Track has fallen on some hard times like tennis with the public. I used to watch the pre Olympic stuff as well as the Olympics. I think the death of Wide World of Sports and the plethora of options today matters
People remember the 72 Olympics for terrorism and the Soviets stealing our basketball gold
Did you know a Russian white boy won the 100 and 200 meters. Just 4 years after the black gloves on the medal stand for the 200
Bob Beamon, Carl Lewis, the 80's USA Women were all great. Couldn't tell you anyone other than Ussain Bolt today
Sad
Valeriy Borzov. I remember as a kid reading about and wondering how that could be. He looked [/i]slow in my young eyes. I'm sure steroids played no part in his exploits.
I don't follow names much either except for the sprints, where I tend to know who the fastest five or six are in the 1 and the 2. Carl Lewis is a guy who should be more famous today except that he had an incredibly annoying personality and he was a little effeminate and off-putting to the average Joe. He tried way too hard; who can forget his singing phase and the national anthem at some basketball game.

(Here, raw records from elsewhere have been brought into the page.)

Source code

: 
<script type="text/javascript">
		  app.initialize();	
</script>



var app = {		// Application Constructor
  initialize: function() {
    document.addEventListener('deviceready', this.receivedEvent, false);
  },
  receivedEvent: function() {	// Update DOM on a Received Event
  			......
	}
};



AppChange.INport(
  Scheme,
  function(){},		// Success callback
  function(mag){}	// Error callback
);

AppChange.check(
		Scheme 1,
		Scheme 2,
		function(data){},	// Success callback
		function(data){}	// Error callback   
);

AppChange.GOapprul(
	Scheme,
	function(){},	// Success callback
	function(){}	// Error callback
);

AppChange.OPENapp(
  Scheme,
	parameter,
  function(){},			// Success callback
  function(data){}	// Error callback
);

But, he was a consistent sub 10 100 meter guy, sub 20 200 meter guy and was probably the most dominant long jumper over a career of all time. Nobody beat him in the jump ever during his run, and had like a shit ton of jumps over 28' feet. But, he didn't break the record ... someone else did ... and his all-time best in the 100 and 200 have been beaten many times and he didn't hold a sprint record for any length of tim. So he was dominant in the sense that he was the last Jesse Owens-type as a guy who could do the 100 and the 200 and the jump and do them at an elite level. Everyone else is and was a specialist. But he was never Usain Bolt, except arguably as a jumper, but he never got that record. Thanks Beamon!